#### [The records]
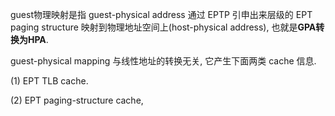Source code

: 

guest物理映射是指 guest-physical address 通过 EPTP 引申出来层级的 EPT paging structure 映射到物理地址空间上(host-physical address), 也就是**GPA转换为HPA**.

guest-physical mapping 与线性地址的转换无关, 它产生下面两类 cache 信息.

(1) EPT TLB cache. 

(2) EPT paging-structure cache, 


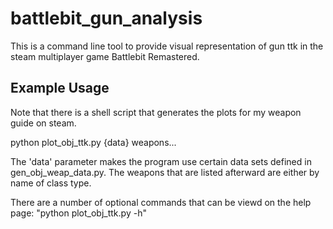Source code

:# battlebit_gun_analysis

This is a command line tool to provide visual representation of gun ttk in the steam multiplayer game Battlebit Remastered.

## Example Usage
Note that there is a shell script that generates the plots for my weapon guide on steam.

python plot_obj_ttk.py {data} weapons...

The 'data' parameter makes the program use certain data sets defined in gen_obj_weap_data.py.
The weapons that are listed afterward are either by name of class type.

There are a number of optional commands that can be viewd on the help page:
"python plot_obj_ttk.py -h"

#### [Directions]
Could you reproduce the lines above, from the one that holds "## Example Usage" through the last, exactly as they stand?

#### [Result]
## Example Usage
Note that there is a shell script that generates the plots for my weapon guide on steam.

python plot_obj_ttk.py {data} weapons...

The 'data' parameter makes the program use certain data sets defined in gen_obj_weap_data.py.
The weapons that are listed afterward are either by name of class type.

There are a number of optional commands that can be viewd on the help page:
"python plot_obj_ttk.py -h"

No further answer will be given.